* _PROBLEM REQUIREMENTS_
Return, from the data below, each line that contains the word "narrowtabhead".
_ _ _ _ _ _ _
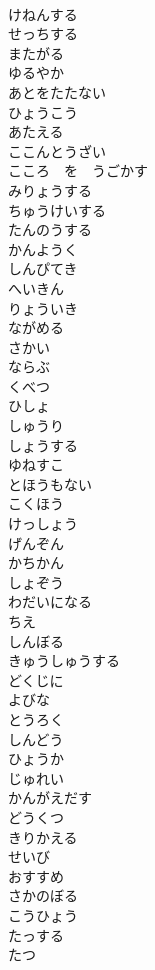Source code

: \documentclass[8pt]{extreport}
\begin{document}
\begin{CJK}{UTF8}{min}
\\	けねんする
\\	せっちする
\\	またがる
\\	ゆるやか
\\	あとをたたない
\\	ひょうこう
\\	あたえる
\\	ここんとうざい
\\	こころ　を　うごかす
\\	みりょうする
\\	ちゅうけいする
\\	たんのうする
\\	かんようく
\\	しんぴてき
\\	へいきん
\\	りょういき
\\	ながめる
\\	さかい
\\	ならぶ
\\	くべつ
\\	ひしょ
\\	しゅうり
\\	しょうする
\\	ゆねすこ
\\	とほうもない
\\	こくほう
\\	けっしょう
\\	げんぞん
\\	かちかん
\\	しょぞう
\\	わだいになる
\\	ちえ
\\	しんぼる
\\	きゅうしゅうする
\\	どくじに
\\	よびな
\\	とうろく
\\	しんどう
\\	ひょうか
\\	じゅれい
\\	かんがえだす
\\	どうくつ
\\	きりかえる
\\	せいび
\\	おすすめ
\\	さかのぼる
\\	こうひょう
\\	たっする
\\	たつ

\end{CJK}
\end{document}
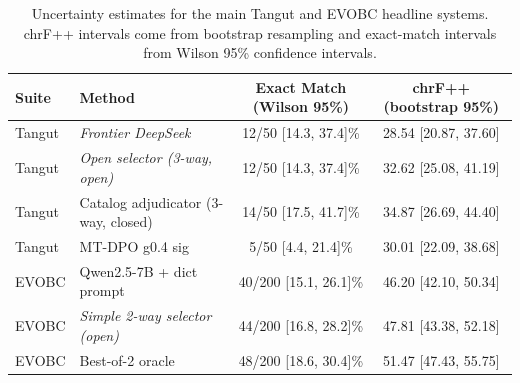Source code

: \begin{table}[t]
\centering
\small
\begin{tabular}{llcc}
\toprule
Suite & Method & Exact Match (Wilson 95\%) & chrF++ (bootstrap 95\%) \\
\midrule
Tangut & \textit{Frontier DeepSeek} & 12/50 [14.3, 37.4]\% & 28.54 [20.87, 37.60] \\
Tangut & \textit{Open selector (3-way, open)} & 12/50 [14.3, 37.4]\% & 32.62 [25.08, 41.19] \\
Tangut & Catalog adjudicator (3-way, closed) & 14/50 [17.5, 41.7]\% & 34.87 [26.69, 44.40] \\
Tangut & MT-DPO g0.4 sig & 5/50 [4.4, 21.4]\% & 30.01 [22.09, 38.68] \\
\midrule
EVOBC & Qwen2.5-7B + dict prompt & 40/200 [15.1, 26.1]\% & 46.20 [42.10, 50.34] \\
EVOBC & \textit{Simple 2-way selector (open)} & 44/200 [16.8, 28.2]\% & 47.81 [43.38, 52.18] \\
EVOBC & Best-of-2 oracle & 48/200 [18.6, 30.4]\% & 51.47 [47.43, 55.75] \\
\bottomrule
\end{tabular}
\caption{Uncertainty estimates for the main Tangut and EVOBC headline systems. chrF++ intervals come from bootstrap resampling and exact-match intervals from Wilson 95\% confidence intervals.}
\label{tab:uncertainty-intervals}
\end{table}
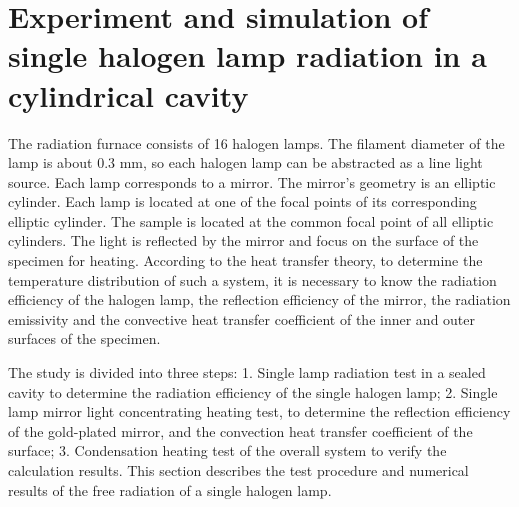 \section{Experiment and simulation of single halogen lamp radiation in a cylindrical cavity}

The radiation furnace consists of 16 halogen lamps. The filament diameter of the lamp is about 0.3 mm, so each halogen lamp can be abstracted as a line light source.
Each lamp corresponds to a mirror. The mirror's geometry is an elliptic cylinder. Each lamp is located at one of the focal points of its corresponding elliptic cylinder. The sample is located at the common focal point of all elliptic cylinders. The light is reflected by the mirror and focus on the surface of the specimen for heating.
According to the heat transfer theory, to determine the temperature distribution of such a system, it is necessary to know the radiation efficiency of the halogen lamp, the reflection efficiency of the mirror, the radiation emissivity and the convective heat transfer coefficient of the inner and outer surfaces of the specimen.

The study is divided into three steps:
1. Single lamp radiation test in a sealed cavity to determine the radiation efficiency of the single halogen lamp;
2. Single lamp mirror light concentrating heating test, to determine the reflection efficiency of the gold-plated mirror, and the convection heat transfer coefficient of the surface;
3. Condensation heating test of the overall system to verify the calculation results.
This section describes the test procedure and numerical results of the free radiation of a single halogen lamp.

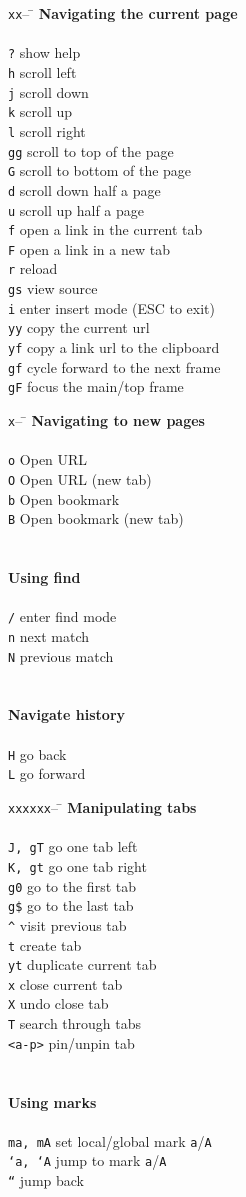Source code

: \documentclass{article}
\newcommand{\narrowtabhead}{\texttt{x}-- \= \kill}
\newcommand{\tabhead}{\texttt{xx}-- \= \kill}
\newcommand{\widetabhead}{\texttt{xxxxxx}-- \= \kill}
\newcommand{\topic}[1]{\textbf{#1} \\ \\}
\newcommand{\cheat}[2]{\texttt{#1} \> #2 \\}
\begin{document}
  \thispagestyle{empty}
  
  \begin{multicols*}{4}
    \begin{tabbing}
      \tabhead
      \topic{Navigating the current page}
      \cheat{?}{show help}
      \cheat{h}{scroll left}
      \cheat{j}{scroll down}
      \cheat{k}{scroll up}
      \cheat{l}{scroll right}
      \cheat{gg}{scroll to top of the page}
      \cheat{G}{scroll to bottom of the page}
      \cheat{d}{scroll down half a page}
      \cheat{u}{scroll up half a page}
      \cheat{f}{open a link in the current tab}
      \cheat{F}{open a link in a new tab}
      \cheat{r}{reload}
      \cheat{gs}{view source}
      \cheat{i}{enter insert mode (ESC to exit)}
      \cheat{yy}{copy the current url}
      \cheat{yf}{copy a link url to the clipboard}
      \cheat{gf}{cycle forward to the next frame}
      \cheat{gF}{focus the main/top frame}
    \end{tabbing}
    
    \columnbreak
    
    \begin{tabbing}
      \narrowtabhead
      \topic{Navigating to new pages}
      \cheat{o}{Open URL}
      \cheat{O}{Open URL (new tab)}
      \cheat{b}{Open bookmark}
      \cheat{B}{Open bookmark (new tab)}
      \\
      \\
      \topic{Using find}
      \cheat{/}{enter find mode}
      \cheat{n}{next match}
      \cheat{N}{previous match}
      \\
      \\
      \topic{Navigate history}
      \cheat{H}{go back}
      \cheat{L}{go forward}
    \end{tabbing}
    
    \columnbreak
    
    \begin{tabbing}
      \widetabhead
      \topic{Manipulating tabs}
      \cheat{J, gT}{go one tab left}
      \cheat{K, gt}{go one tab right}
      \cheat{g0}{go to the first tab}
      \cheat{g\$}{go to the last tab}
      \cheat{\^}{visit previous tab}
      \cheat{t}{create tab}
      \cheat{yt}{duplicate current tab}
      \cheat{x}{close current tab}
      \cheat{X}{undo close tab}
      \cheat{T}{search through tabs}
      \cheat{<a-p>}{pin/unpin tab}
      \\
      \\
      \topic{Using marks}
      \cheat{ma, mA}{set local/global mark \texttt{a}/\texttt{A}}
      \cheat{`a, `A}{jump to mark \texttt{a}/\texttt{A}}
      \cheat{``}{jump back}
    \end{tabbing}
    

\end{multicols*}
\end{document}
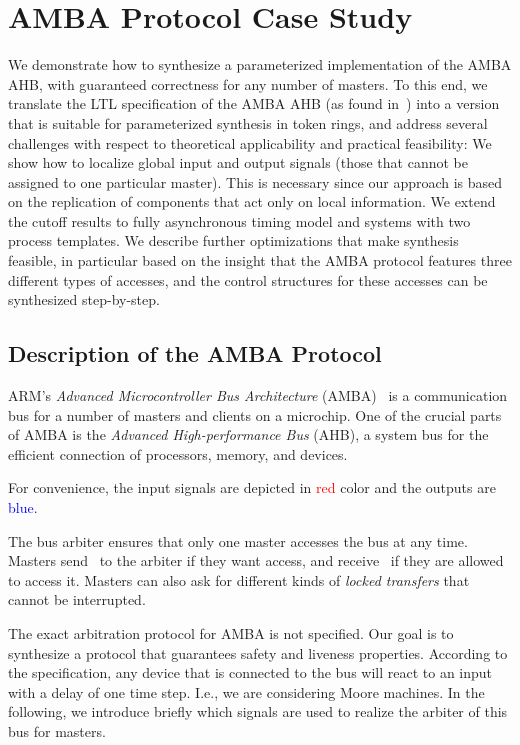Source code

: \section{AMBA Protocol Case Study}\label{amba:sec}

We demonstrate how to synthesize a parameterized implementation of the AMBA AHB,
with guaranteed correctness for any number of masters.
To this end, we translate the LTL specification of the 
AMBA AHB (as found in~\cite{BarbaraThesis}) into a version that is suitable 
for parameterized synthesis in token rings, and address several challenges 
with respect to theoretical applicability and practical feasibility:
\li
\- We show how to localize global input and output signals (those that cannot be assigned to one particular master).
   This is necessary since our approach is based on the replication of components that act only on local information.
\- We extend the cutoff results to fully asynchronous timing model and systems with two process templates.
\- We describe further optimizations that make synthesis feasible,
   in particular based on the insight that the AMBA protocol features three 
   different types of accesses, and the control structures for these accesses 
   can be synthesized step-by-step.
\il

\subsection{Description of the AMBA Protocol} \label{sec:amba}

ARM’s \emph{Advanced Microcontroller Bus Architecture} (AMBA)~\cite{AMBAspec} 
is a communication bus for a number of masters and
clients on a microchip. One of the crucial parts of AMBA is
the \emph{Advanced High-performance Bus} (AHB),
a system bus for the efficient connection of processors, memory, and devices.

For convenience, the input signals are depicted in \textcolor{red}{red} color
and the outputs are \textcolor{blue}{blue}.

The bus arbiter ensures that only one master accesses the bus at any time.
Masters send \hbusreq\ to the arbiter if they want access, and receive
\hgrant\ if they are allowed to access it.
Masters can also ask for different
kinds of \emph{locked transfers} that cannot be interrupted.

The exact arbitration 
protocol for AMBA is not specified. Our goal is to synthesize a protocol 
that guarantees safety and liveness properties. According to the 
specification, any device that is connected to the bus will react to an input 
with a delay of one time step. I.e., we are considering Moore machines. In 
the following, we introduce briefly which signals are used to
realize the arbiter of this bus for masters.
_ _ _ _ _ _ _
* _COMPLETED TASK_
\newcommand{\narrowtabhead}{\texttt{x}-- \= \kill}
      \narrowtabhead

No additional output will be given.